Risotto with Fresh Herbs, Pancetta and Asparagus
2 1/2 cups Arborio rice
1/2 cup dry white wine
5 cups hot chicken stock
1 shallot, diced
2 tablespoons butter
2 tablespoons olive oil
1 Tbsp Fresh Tarragon, chopped
1 Tbsp Fresh Thyme, chopped
1 Tbsp Fresh, broad leaf Parsley, chopped
1 cup blanched Asparagus tips
3 oz diced Pancetta (Salumi makes the best - period.)
1 cup grated Grana Padano

Michele and I saw a recipe in of all places, a kitchen catalogue the other day and tried it with a few modifications.  The fresh herbs make the dish.  If you don't have these exact herbs, improvise.  Stay away from rosemary, though - it can be a bit 'stemy', texturally.
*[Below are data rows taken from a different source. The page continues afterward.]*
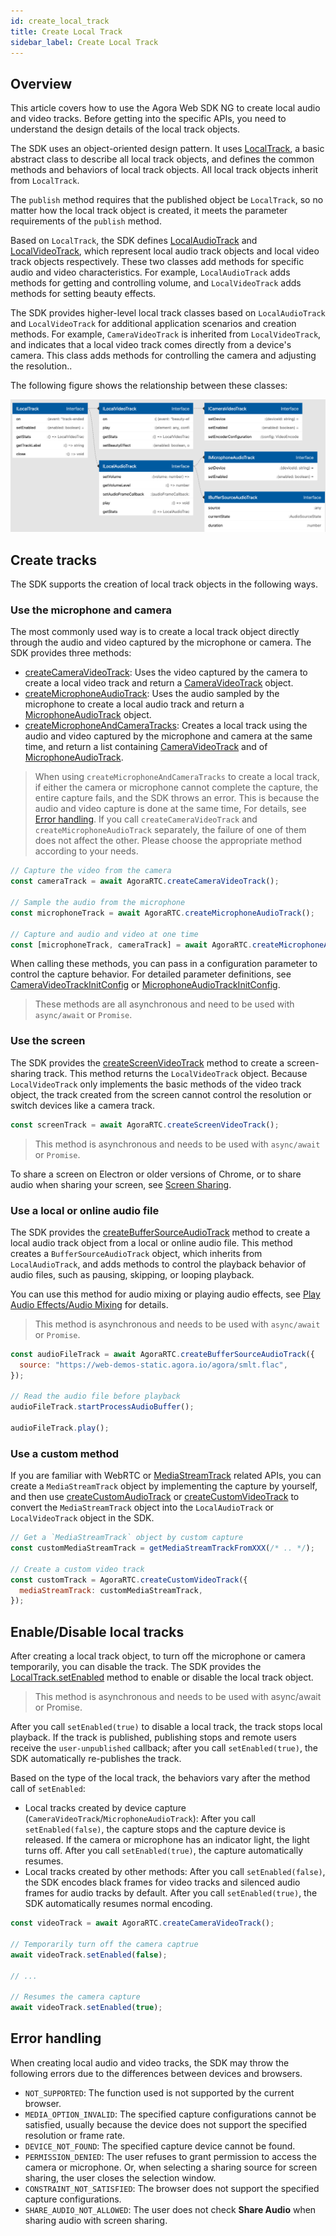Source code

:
 ```yaml
---
id: create_local_track
title: Create Local Track
sidebar_label: Create Local Track
---
```


## Overview

This article covers how to use the Agora Web SDK NG to create local audio and video tracks. Before getting into the specific APIs, you need to understand the design details of the local track objects.

The SDK uses an object-oriented design pattern. It uses [LocalTrack](/api/en/interfaces/ilocaltrack.html), a basic abstract class to describe all local track objects, and defines the common methods and behaviors of local track objects. All local track objects inherit from `LocalTrack`.

The `publish` method requires that the published object be `LocalTrack`, so no matter how the local track object is created, it meets the parameter requirements of the `publish` method.

Based on `LocalTrack`, the SDK defines [LocalAudioTrack](/api/en/interfaces/ilocalaudiotrack.html) and [LocalVideoTrack](/api/en/interfaces/ilocalvideotrack.html), which represent local audio track objects and local video track objects respectively. These two classes add methods for specific audio and video characteristics. For example, `LocalAudioTrack` adds methods for getting and controlling volume, and `LocalVideoTrack` adds methods for setting beauty effects.

The SDK provides higher-level local track classes based on `LocalAudioTrack` and `LocalVideoTrack` for additional application scenarios and creation methods. For example, `CameraVideoTrack` is inherited from `LocalVideoTrack`, and indicates that a local video track comes directly from a device's camera. This class adds methods for controlling the camera and adjusting the resolution..

The following figure shows the relationship between these classes:

![LocalTrack interface diagram](assets/local-track-interface-diagram.png)

## Create tracks

The SDK supports the creation of local track objects in the following ways.

### Use the microphone and camera

The most commonly used way is to create a local track object directly through the audio and video captured by the microphone or camera. The SDK provides three methods:

- [createCameraVideoTrack](/api/en/interfaces/iagorartc.html#createcameravideotrack): Uses the video captured by the camera to create a local video track and return a [CameraVideoTrack](/api/en/interfaces/icameravideotrack.html) object.
- [createMicrophoneAudioTrack](/api/en/interfaces/iagorartc.html#createmicrophoneaudiotrack): Uses the audio sampled by the microphone to create a local audio track and return a [MicrophoneAudioTrack](/api/en/interfaces/imicrophoneaudiotrack.html) object.
- [createMicrophoneAndCameraTracks](/api/en/interfaces/iagorartc.html#createmicrophoneandcameratracks): Creates a local track using the audio and video captured by the microphone and camera at the same time, and return a list containing [CameraVideoTrack](/api/en/interfaces/icameravideotrack.html) and of [MicrophoneAudioTrack](/api/en/interfaces/imicrophoneaudiotrack.html).

> When using `createMicrophoneAndCameraTracks` to create a local track, if either the camera or microphone cannot complete the capture, the entire capture fails, and the SDK throws an error. This is because the audio and video capture is done at the same time, For details, see [Error handling](#error). If you call `createCameraVideoTrack` and `createMicrophoneAudioTrack` separately, the failure of one of them does not affect the other. Please choose the appropriate method according to your needs.

```js
// Capture the video from the camera
const cameraTrack = await AgoraRTC.createCameraVideoTrack();

// Sample the audio from the microphone
const microphoneTrack = await AgoraRTC.createMicrophoneAudioTrack();

// Capture and audio and video at one time
const [microphoneTrack, cameraTrack] = await AgoraRTC.createMicrophoneAndCameraTracks();
```

When calling these methods, you can pass in a configuration parameter to control the capture behavior. For detailed parameter definitions, see [CameraVideoTrackInitConfig](/api/en/interfaces/cameravideotrackinitconfig.html) or [MicrophoneAudioTrackInitConfig](/api/en/interfaces/microphoneaudiotrackinitconfig.html).

> These methods are all asynchronous and need to be used with `async/await` or `Promise`.

### Use the screen

The SDK provides the [createScreenVideoTrack](/api/en/interfaces/iagorartc.html#createscreenvideotrack) method to create a screen-sharing track. This method returns the `LocalVideoTrack` object. Because `LocalVideoTrack` only implements the basic methods of the video track object, the track created from the screen cannot control the resolution or switch devices like a camera track.

```js
const screenTrack = await AgoraRTC.createScreenVideoTrack();
```

> This method is asynchronous and needs to be used with `async/await` or `Promise`.

To share a screen on Electron or older versions of Chrome, or to share audio when sharing your screen, see [Screen Sharing](screensharing.md).

### Use a local or online audio file

The SDK provides the [createBufferSourceAudioTrack](/api/en/interfaces/iagorartc.html#createbuffersourceaudiotrack) method to create a local audio track object from a local or online audio file. This method creates a `BufferSourceAudioTrack` object, which inherits from `LocalAudioTrack`, and adds methods to control the playback behavior of audio files, such as pausing, skipping, or looping playback.

You can use this method for audio mixing or playing audio effects, see [Play Audio Effects/Audio Mixing](audio_effect_mixing.md) for details.

> This method is asynchronous and needs to be used with `async/await` or `Promise`.

```js
const audioFileTrack = await AgoraRTC.createBufferSourceAudioTrack({
  source: "https://web-demos-static.agora.io/agora/smlt.flac",
});

// Read the audio file before playback
audioFileTrack.startProcessAudioBuffer();

audioFileTrack.play();
```

### Use a custom method

If you are familiar with WebRTC or [MediaStreamTrack](https://developer.mozilla.org/en-US/docs/Web/API/MediaStreamTrack) related APIs, you can create a `MediaStreamTrack` object by implementing the capture by yourself, and then use [createCustomAudioTrack](/api/en/interfaces/iagorartc.html#createcustomaudiotrack) or [createCustomVideoTrack](/api/en/interfaces/iagorartc.html#createcustomvideotrack) to convert the `MediaStreamTrack` object into the `LocalAudioTrack` or `LocalVideoTrack` object in the SDK.

```js
// Get a `MediaStreamTrack` object by custom capture
const customMediaStreamTrack = getMediaStreamTrackFromXXX(/* .. */);

// Create a custom video track
const customTrack = AgoraRTC.createCustomVideoTrack({
  mediaStreamTrack: customMediaStreamTrack,
});
```

## Enable/Disable local tracks

After creating a local track object, to turn off the microphone or camera temporarily, you can disable the track. The SDK provides the [LocalTrack.setEnabled](/api/en/interfaces/ilocaltrack.html#setenabled) method to enable or disable the local track object.

> This method is asynchronous and needs to be used with async/await or Promise.

After you call `setEnabled(true)` to disable a local track, the track stops local playback. If the track is published, publishing stops and remote users receive the `user-unpublished` callback; after you call `setEnabled(true)`, the SDK automatically re-publishes the track.

Based on the type of the local track, the behaviors vary after the method call of `setEnabled`:

- Local tracks created by device capture (`CameraVideoTrack`/`MicrophoneAudioTrack`): After you call `setEnabled(false)`, the capture stops and the capture device is released. If the camera or microphone has an indicator light, the light turns off. After you call `setEnabled(true)`, the capture automatically resumes.
- Local tracks created by other methods: After you call `setEnabled(false)`, the SDK encodes black frames for video tracks and silenced audio frames for audio tracks by default. After you call `setEnabled(true)`, the SDK automatically resumes normal encoding.

```js
const videoTrack = await AgoraRTC.createCameraVideoTrack();

// Temporarily turn off the camera captrue
await videoTrack.setEnabled(false);

// ...

// Resumes the camera capture
await videoTrack.setEnabled(true);
```

## <a name="error"></a>Error handling

When creating local audio and video tracks, the SDK may throw the following errors due to the differences between devices and browsers.

- `NOT_SUPPORTED`: The function used is not supported by the current browser.
- `MEDIA_OPTION_INVALID`: The specified capture configurations cannot be satisfied, usually because the device does not support the specified resolution or frame rate.
- `DEVICE_NOT_FOUND`: The specified capture device cannot be found.
- `PERMISSION_DENIED`: The user refuses to grant permission to access the camera or microphone. Or, when selecting a sharing source for screen sharing, the user closes the selection window.
- `CONSTRAINT_NOT_SATISFIED`: The browser does not support the specified capture configurations.
- `SHARE_AUDIO_NOT_ALLOWED`: The user does not check **Share Audio** when sharing audio with screen sharing.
Sauté the shallots and pancetta in the olive oil & butter until translucent. Take out the pancetta and set aside. Add the arborio rice and stir until all the rice is coated. Add the white wine and let it reduce. Add the chicken stock, 1/2 cup at a time, mixing well between additions. Just before you add the last 1/2 cup of stock, add the herbs, asparagus and reserved pancetta. The rice should be neither crunchy nor mushy when done.  Cooking time is usually 20 minutes. When risotto is finished, add the Grana Padano and serve.  The tough question is what to drink with this beauty. I want a sultry white from up north - Tocai Friuliano is the answer.  (BTW - Tocai Friuliano is soon to be just Friuliano because the Hungarian lawyers sued over the name Tocai and won - even though the Italians had been using the name for centuries before.)